Work instruction: Every entry below should appear in the answer exactly as written, apart from the pictures.

Information provided:
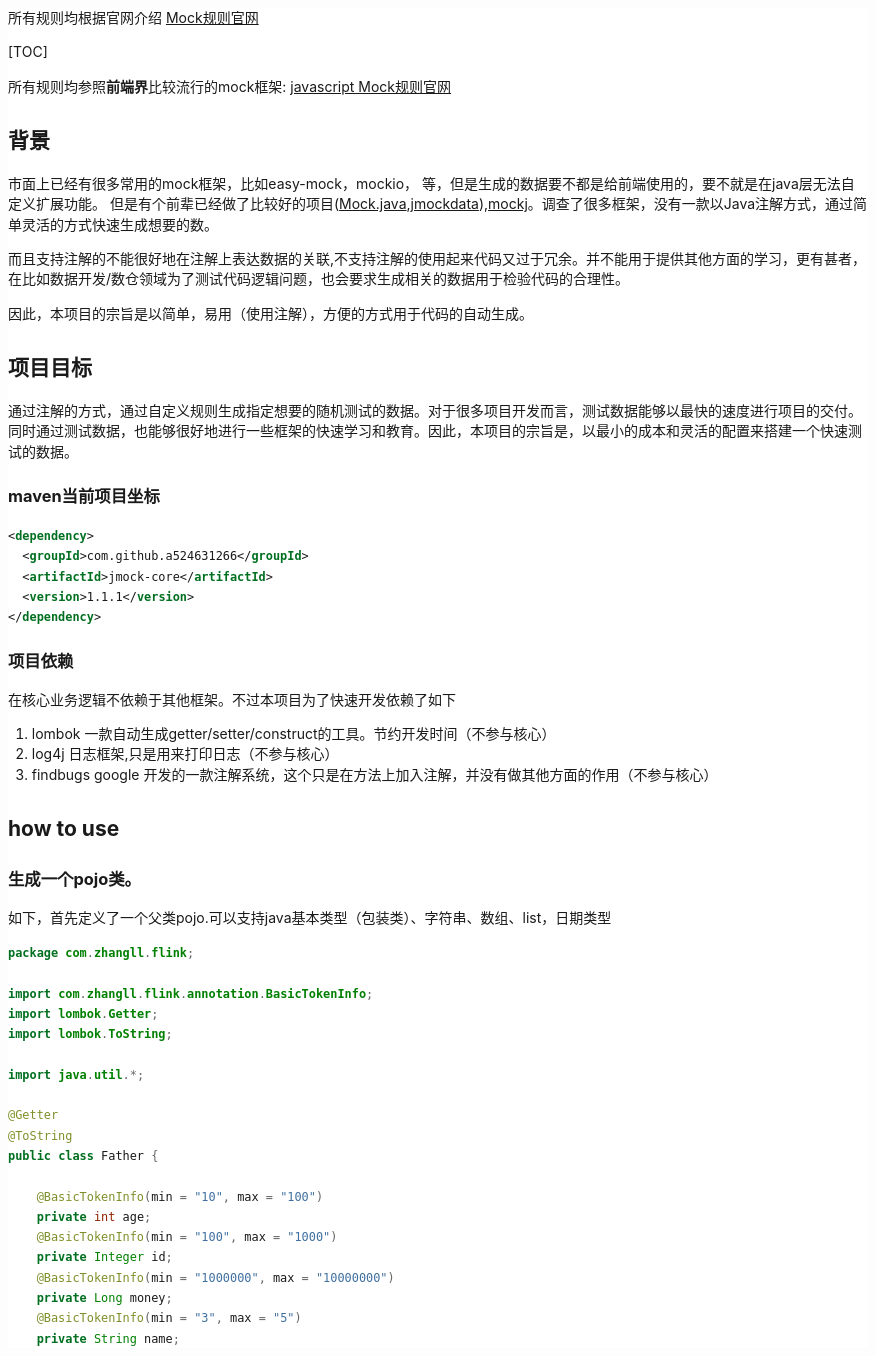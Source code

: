所有规则均根据官网介绍
[Mock规则官网](https://github.com/nuysoft/Mock/wiki/Syntax-Specification)

[TOC]

所有规则均参照**前端界**比较流行的mock框架: 
[javascript Mock规则官网](https://github.com/nuysoft/Mock/wiki/Syntax-Specification)
## 背景
市面上已经有很多常用的mock框架，比如easy-mock，mockio， 等，但是生成的数据要不都是给前端使用的，要不就是在java层无法自定义扩展功能。
但是有个前辈已经做了比较好的项目([Mock.java](https://gitee.com/ForteScarlet/Mock.java?_from=gitee_search),[jmockdata](https://gitee.com/keko-boy/jmockdata?_from=gitee_search)),[mockj](https://gitee.com/kkk001/mockj?_from=gitee_search)。调查了很多框架，没有一款以Java注解方式，通过简单灵活的方式快速生成想要的数。

而且支持注解的不能很好地在注解上表达数据的关联,不支持注解的使用起来代码又过于冗余。并不能用于提供其他方面的学习，更有甚者，在比如数据开发/数仓领域为了测试代码逻辑问题，也会要求生成相关的数据用于检验代码的合理性。

因此，本项目的宗旨是以简单，易用（使用注解），方便的方式用于代码的自动生成。

## 项目目标

通过注解的方式，通过自定义规则生成指定想要的随机测试的数据。对于很多项目开发而言，测试数据能够以最快的速度进行项目的交付。同时通过测试数据，也能够很好地进行一些框架的快速学习和教育。因此，本项目的宗旨是，以最小的成本和灵活的配置来搭建一个快速测试的数据。

### maven当前项目坐标

```xml
<dependency>
  <groupId>com.github.a524631266</groupId>
  <artifactId>jmock-core</artifactId>
  <version>1.1.1</version>
</dependency>
```

### 项目依赖
在核心业务逻辑不依赖于其他框架。不过本项目为了快速开发依赖了如下

1. lombok 一款自动生成getter/setter/construct的工具。节约开发时间（不参与核心）
2. log4j 日志框架,只是用来打印日志（不参与核心）
3. findbugs google 开发的一款注解系统，这个只是在方法上加入注解，并没有做其他方面的作用（不参与核心）

## how to use
### 生成一个pojo类。
如下，首先定义了一个父类pojo.可以支持java基本类型（包装类）、字符串、数组、list，日期类型
```java
package com.zhangll.flink;

import com.zhangll.flink.annotation.BasicTokenInfo;
import lombok.Getter;
import lombok.ToString;

import java.util.*;

@Getter
@ToString
public class Father {

    @BasicTokenInfo(min = "10", max = "100")
    private int age;
    @BasicTokenInfo(min = "100", max = "1000")
    private Integer id;
    @BasicTokenInfo(min = "1000000", max = "10000000")
    private Long money;
    @BasicTokenInfo(min = "3", max = "5")
    private String name;
```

Answer to this exercise:
Source code

:所有规则均根据官网介绍
[Mock规则官网](https://github.com/nuysoft/Mock/wiki/Syntax-Specification)

[TOC]

所有规则均参照**前端界**比较流行的mock框架: 
[javascript Mock规则官网](https://github.com/nuysoft/Mock/wiki/Syntax-Specification)
## 背景
市面上已经有很多常用的mock框架，比如easy-mock，mockio， 等，但是生成的数据要不都是给前端使用的，要不就是在java层无法自定义扩展功能。
但是有个前辈已经做了比较好的项目([Mock.java](https://gitee.com/ForteScarlet/Mock.java?_from=gitee_search),[jmockdata](https://gitee.com/keko-boy/jmockdata?_from=gitee_search)),[mockj](https://gitee.com/kkk001/mockj?_from=gitee_search)。调查了很多框架，没有一款以Java注解方式，通过简单灵活的方式快速生成想要的数。

而且支持注解的不能很好地在注解上表达数据的关联,不支持注解的使用起来代码又过于冗余。并不能用于提供其他方面的学习，更有甚者，在比如数据开发/数仓领域为了测试代码逻辑问题，也会要求生成相关的数据用于检验代码的合理性。

因此，本项目的宗旨是以简单，易用（使用注解），方便的方式用于代码的自动生成。

## 项目目标

通过注解的方式，通过自定义规则生成指定想要的随机测试的数据。对于很多项目开发而言，测试数据能够以最快的速度进行项目的交付。同时通过测试数据，也能够很好地进行一些框架的快速学习和教育。因此，本项目的宗旨是，以最小的成本和灵活的配置来搭建一个快速测试的数据。

### maven当前项目坐标

```xml
<dependency>
  <groupId>com.github.a524631266</groupId>
  <artifactId>jmock-core</artifactId>
  <version>1.1.1</version>
</dependency>
```

### 项目依赖
在核心业务逻辑不依赖于其他框架。不过本项目为了快速开发依赖了如下

1. lombok 一款自动生成getter/setter/construct的工具。节约开发时间（不参与核心）
2. log4j 日志框架,只是用来打印日志（不参与核心）
3. findbugs google 开发的一款注解系统，这个只是在方法上加入注解，并没有做其他方面的作用（不参与核心）

## how to use
### 生成一个pojo类。
如下，首先定义了一个父类pojo.可以支持java基本类型（包装类）、字符串、数组、list，日期类型
```java
package com.zhangll.flink;

import com.zhangll.flink.annotation.BasicTokenInfo;
import lombok.Getter;
import lombok.ToString;

import java.util.*;

@Getter
@ToString
public class Father {

    @BasicTokenInfo(min = "10", max = "100")
    private int age;
    @BasicTokenInfo(min = "100", max = "1000")
    private Integer id;
    @BasicTokenInfo(min = "1000000", max = "10000000")
    private Long money;
    @BasicTokenInfo(min = "3", max = "5")
    private String name;
```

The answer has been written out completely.